My hat stack is a little shorter. As all the hats are removed there is a wig named Julie, which though not gilded, has some nice reddish-brown highlights. Beneath that, there is my own gilded crown. 

In itself it is a gem, and my mother says it is perfect. 

2 November 2011

Pink Flamingos

Many years ago, Jim and I went to visit his parents at their winter home near Lakeland Florida. He enticed me by misrepresenting it as a ‘Trailer Park,’ when in fact, it was something a lot more classy.  Where I was hoping to find plastic pink flamingoes and rusted hibachis, I found instead generous doublewide mobile homes with tasteful furniture.

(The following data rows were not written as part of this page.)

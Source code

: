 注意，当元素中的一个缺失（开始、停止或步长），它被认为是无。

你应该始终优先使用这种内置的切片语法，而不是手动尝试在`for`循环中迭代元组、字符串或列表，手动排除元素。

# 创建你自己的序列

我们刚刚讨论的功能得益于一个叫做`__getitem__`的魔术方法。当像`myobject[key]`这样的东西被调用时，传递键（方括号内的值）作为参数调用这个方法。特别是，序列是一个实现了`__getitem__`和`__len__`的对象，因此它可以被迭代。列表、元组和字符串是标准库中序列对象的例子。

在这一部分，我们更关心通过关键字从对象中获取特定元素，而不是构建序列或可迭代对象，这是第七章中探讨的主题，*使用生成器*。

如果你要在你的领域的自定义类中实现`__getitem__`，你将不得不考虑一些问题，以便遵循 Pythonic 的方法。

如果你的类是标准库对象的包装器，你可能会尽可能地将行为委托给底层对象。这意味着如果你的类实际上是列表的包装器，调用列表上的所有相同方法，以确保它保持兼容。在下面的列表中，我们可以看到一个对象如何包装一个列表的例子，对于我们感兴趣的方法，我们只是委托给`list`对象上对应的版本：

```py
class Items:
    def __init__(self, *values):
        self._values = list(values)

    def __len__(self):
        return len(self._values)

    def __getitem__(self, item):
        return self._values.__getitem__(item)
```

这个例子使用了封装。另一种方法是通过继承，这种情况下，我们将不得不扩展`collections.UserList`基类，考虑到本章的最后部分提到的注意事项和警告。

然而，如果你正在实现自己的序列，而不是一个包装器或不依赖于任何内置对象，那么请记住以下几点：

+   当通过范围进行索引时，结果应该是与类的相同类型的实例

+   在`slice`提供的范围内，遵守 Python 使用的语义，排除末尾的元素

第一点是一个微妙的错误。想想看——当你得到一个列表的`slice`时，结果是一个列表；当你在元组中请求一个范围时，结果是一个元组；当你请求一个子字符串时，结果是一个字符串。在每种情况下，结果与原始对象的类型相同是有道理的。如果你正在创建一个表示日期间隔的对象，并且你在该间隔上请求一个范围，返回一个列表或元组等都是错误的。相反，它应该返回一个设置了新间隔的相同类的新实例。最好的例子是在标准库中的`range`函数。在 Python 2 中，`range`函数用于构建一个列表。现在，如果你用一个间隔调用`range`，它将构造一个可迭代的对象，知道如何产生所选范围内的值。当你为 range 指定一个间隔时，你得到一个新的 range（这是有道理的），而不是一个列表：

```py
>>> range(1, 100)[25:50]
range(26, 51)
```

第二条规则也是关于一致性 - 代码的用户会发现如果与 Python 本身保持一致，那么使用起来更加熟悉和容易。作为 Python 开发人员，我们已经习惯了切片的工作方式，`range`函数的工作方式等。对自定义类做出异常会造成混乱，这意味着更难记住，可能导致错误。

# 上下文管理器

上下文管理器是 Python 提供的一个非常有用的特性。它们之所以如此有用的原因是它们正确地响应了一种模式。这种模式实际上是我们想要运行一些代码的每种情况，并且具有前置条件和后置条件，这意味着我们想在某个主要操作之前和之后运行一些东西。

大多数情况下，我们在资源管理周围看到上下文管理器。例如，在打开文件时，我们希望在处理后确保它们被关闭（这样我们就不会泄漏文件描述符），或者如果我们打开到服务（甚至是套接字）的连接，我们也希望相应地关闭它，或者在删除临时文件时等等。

Life there went on at it’s own cheerful step. There were card games, Mai-Tais, and a community swimming pool. (There was also a little stream with an alligator in it). And when the senoirs wanted to bust out, they could go in to town to shop, or to Hooters, for some wings!

Freedom 55!

Life was nice in that park. The big world seemed to stay outside, announcing its' presence  through newspapers, or TV. Residents set their own pace, and familiar faces walked, or rolled around (on giant tricycles), amidst laughing, euchre, and gin.

Week three of my treatment and my life is going at my own pace. Calm tasks fill the day. If so inclined (I’m not) I could learn to knit, or try a new recipe. There are books to read, friends to see, and plants that need my attention. In effect I’ve created my own little Lakeland.

Life in Little Lakeland is okay! Firstly, I rarely go downtown anymore. It really IS loud, and I’ve lost my ambition to run yellow lights and scream loudly into my cell phone. When I want to socialize I tend towards in-home rather than going out. Firstly, being out takes a lot of effort.  Secondly, there’s pressure to do my hair. And thirdly, why eat in a restuarant when I can buy a perfectly delicious (organic) chicken pie, and serve it on the sofa!

Exercise, now, is of slower variety. Yoga, which had escalated to become a Lulu Lemon fashion show, is simple. No more twisting into a pretzel while showing off one’s flair for Sanskrit. My new mat mates roll around gently in their worn Winner’s pants, contemplating how to get themselves upright and home, without fainting.

And as for the alarm clock – I don’t need it anymore! If I don’t sleep well, it’s perfectly acceptable to have a nap during day. And no job means no getting up early. No dealing with deadlines, or super-stressed ulcer-plagued colleagues with their masseuse on speed dial. In fact, I don’t often have to rush to be anywhere. And, on most days, my friends can find me close to home, should they need me.

My own little Lakeland isn’t perfect . The real Lakeland had more cocktails, and to be honest, I never once saw Russ or Jeannie (Jim’s parents)  get tired. (In fact, they often took happy hour at the ABC Liquor Lounge, then carried on merrily to the Branch Ranch). But my home is peaceful, and  pleasant retreat. Eventually my desires will be more enthusiastic, and I will to add a few thing to my needs. So, I'm planning on holding onto the serenity, while adding flamingos, and late night TV.